### Activity
Repeat every line of the data exactly, but not the pictures.

Saved entries
#####

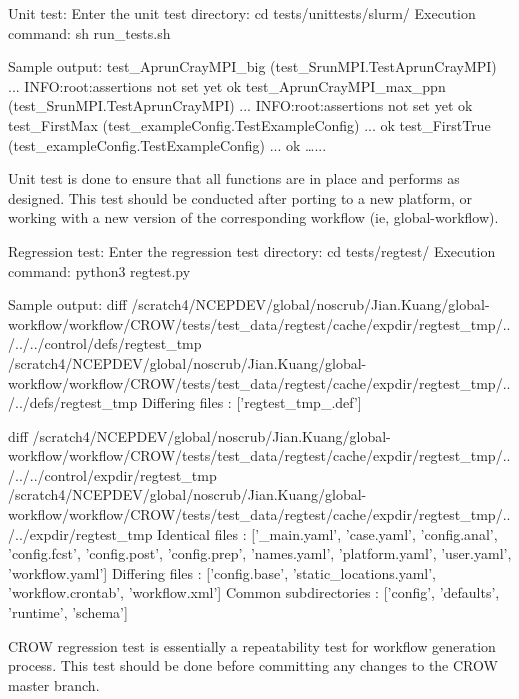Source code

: Unit test\-: Enter the unit test directory\-: cd tests/unittests/slurm/ Execution command\-: sh run\-\_\-tests.\-sh

Sample output\-: test\-\_\-\-Aprun\-Cray\-M\-P\-I\-\_\-big (test\-\_\-\-Srun\-M\-P\-I.\-Test\-Aprun\-Cray\-M\-P\-I) ... I\-N\-F\-O\-:root\-:assertions not set yet ok test\-\_\-\-Aprun\-Cray\-M\-P\-I\-\_\-max\-\_\-ppn (test\-\_\-\-Srun\-M\-P\-I.\-Test\-Aprun\-Cray\-M\-P\-I) ... I\-N\-F\-O\-:root\-:assertions not set yet ok test\-\_\-\-First\-Max (test\-\_\-example\-Config.\-Test\-Example\-Config) ... ok test\-\_\-\-First\-True (test\-\_\-example\-Config.\-Test\-Example\-Config) ... ok …...

Unit test is done to ensure that all functions are in place and performs as designed. This test should be conducted after porting to a new platform, or working with a new version of the corresponding workflow (ie, global-\/workflow).

Regression test\-: Enter the regression test directory\-: cd tests/regtest/ Execution command\-: python3 regtest.\-py

Sample output\-: diff /scratch4/\-N\-C\-E\-P\-D\-E\-V/global/noscrub/\-Jian.Kuang/global-\/workflow/workflow/\-C\-R\-O\-W/tests/test\-\_\-data/regtest/cache/expdir/regtest\-\_\-tmp/../../../control/defs/regtest\-\_\-tmp /scratch4/\-N\-C\-E\-P\-D\-E\-V/global/noscrub/\-Jian.Kuang/global-\/workflow/workflow/\-C\-R\-O\-W/tests/test\-\_\-data/regtest/cache/expdir/regtest\-\_\-tmp/../../defs/regtest\-\_\-tmp Differing files \-: \mbox{[}'regtest\-\_\-tmp\-\_.\-def'\mbox{]}

diff /scratch4/\-N\-C\-E\-P\-D\-E\-V/global/noscrub/\-Jian.Kuang/global-\/workflow/workflow/\-C\-R\-O\-W/tests/test\-\_\-data/regtest/cache/expdir/regtest\-\_\-tmp/../../../control/expdir/regtest\-\_\-tmp /scratch4/\-N\-C\-E\-P\-D\-E\-V/global/noscrub/\-Jian.Kuang/global-\/workflow/workflow/\-C\-R\-O\-W/tests/test\-\_\-data/regtest/cache/expdir/regtest\-\_\-tmp/../../expdir/regtest\-\_\-tmp Identical files \-: \mbox{[}'\-\_\-main.\-yaml', 'case.\-yaml', 'config.\-anal', 'config.\-fcst', 'config.\-post', 'config.\-prep', 'names.\-yaml', 'platform.\-yaml', 'user.\-yaml', 'workflow.\-yaml'\mbox{]} Differing files \-: \mbox{[}'config.\-base', 'static\-\_\-locations.\-yaml', 'workflow.\-crontab', 'workflow.\-xml'\mbox{]} Common subdirectories \-: \mbox{[}'config', 'defaults', 'runtime', 'schema'\mbox{]}

C\-R\-O\-W regression test is essentially a repeatability test for workflow generation process. This test should be done before committing any changes to the C\-R\-O\-W master branch.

#####

### Result for this exercise
Source code

: Unit test\-: Enter the unit test directory\-: cd tests/unittests/slurm/ Execution command\-: sh run\-\_\-tests.\-sh

Sample output\-: test\-\_\-\-Aprun\-Cray\-M\-P\-I\-\_\-big (test\-\_\-\-Srun\-M\-P\-I.\-Test\-Aprun\-Cray\-M\-P\-I) ... I\-N\-F\-O\-:root\-:assertions not set yet ok test\-\_\-\-Aprun\-Cray\-M\-P\-I\-\_\-max\-\_\-ppn (test\-\_\-\-Srun\-M\-P\-I.\-Test\-Aprun\-Cray\-M\-P\-I) ... I\-N\-F\-O\-:root\-:assertions not set yet ok test\-\_\-\-First\-Max (test\-\_\-example\-Config.\-Test\-Example\-Config) ... ok test\-\_\-\-First\-True (test\-\_\-example\-Config.\-Test\-Example\-Config) ... ok …...

Unit test is done to ensure that all functions are in place and performs as designed. This test should be conducted after porting to a new platform, or working with a new version of the corresponding workflow (ie, global-\/workflow).

Regression test\-: Enter the regression test directory\-: cd tests/regtest/ Execution command\-: python3 regtest.\-py

Sample output\-: diff /scratch4/\-N\-C\-E\-P\-D\-E\-V/global/noscrub/\-Jian.Kuang/global-\/workflow/workflow/\-C\-R\-O\-W/tests/test\-\_\-data/regtest/cache/expdir/regtest\-\_\-tmp/../../../control/defs/regtest\-\_\-tmp /scratch4/\-N\-C\-E\-P\-D\-E\-V/global/noscrub/\-Jian.Kuang/global-\/workflow/workflow/\-C\-R\-O\-W/tests/test\-\_\-data/regtest/cache/expdir/regtest\-\_\-tmp/../../defs/regtest\-\_\-tmp Differing files \-: \mbox{[}'regtest\-\_\-tmp\-\_.\-def'\mbox{]}

diff /scratch4/\-N\-C\-E\-P\-D\-E\-V/global/noscrub/\-Jian.Kuang/global-\/workflow/workflow/\-C\-R\-O\-W/tests/test\-\_\-data/regtest/cache/expdir/regtest\-\_\-tmp/../../../control/expdir/regtest\-\_\-tmp /scratch4/\-N\-C\-E\-P\-D\-E\-V/global/noscrub/\-Jian.Kuang/global-\/workflow/workflow/\-C\-R\-O\-W/tests/test\-\_\-data/regtest/cache/expdir/regtest\-\_\-tmp/../../expdir/regtest\-\_\-tmp Identical files \-: \mbox{[}'\-\_\-main.\-yaml', 'case.\-yaml', 'config.\-anal', 'config.\-fcst', 'config.\-post', 'config.\-prep', 'names.\-yaml', 'platform.\-yaml', 'user.\-yaml', 'workflow.\-yaml'\mbox{]} Differing files \-: \mbox{[}'config.\-base', 'static\-\_\-locations.\-yaml', 'workflow.\-crontab', 'workflow.\-xml'\mbox{]} Common subdirectories \-: \mbox{[}'config', 'defaults', 'runtime', 'schema'\mbox{]}

C\-R\-O\-W regression test is essentially a repeatability test for workflow generation process. This test should be done before committing any changes to the C\-R\-O\-W master branch.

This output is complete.